## How to complete this task
When you transcribe the records that follow, reproduce each line exactly as given.

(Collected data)
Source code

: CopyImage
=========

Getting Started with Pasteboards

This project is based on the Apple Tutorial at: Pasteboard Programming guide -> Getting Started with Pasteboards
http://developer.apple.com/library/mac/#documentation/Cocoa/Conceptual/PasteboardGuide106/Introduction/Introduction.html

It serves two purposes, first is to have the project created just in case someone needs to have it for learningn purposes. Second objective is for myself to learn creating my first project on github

## Reply
Source code

: CopyImage
=========

Getting Started with Pasteboards

This project is based on the Apple Tutorial at: Pasteboard Programming guide -> Getting Started with Pasteboards
http://developer.apple.com/library/mac/#documentation/Cocoa/Conceptual/PasteboardGuide106/Introduction/Introduction.html

It serves two purposes, first is to have the project created just in case someone needs to have it for learningn purposes. Second objective is for myself to learn creating my first project on github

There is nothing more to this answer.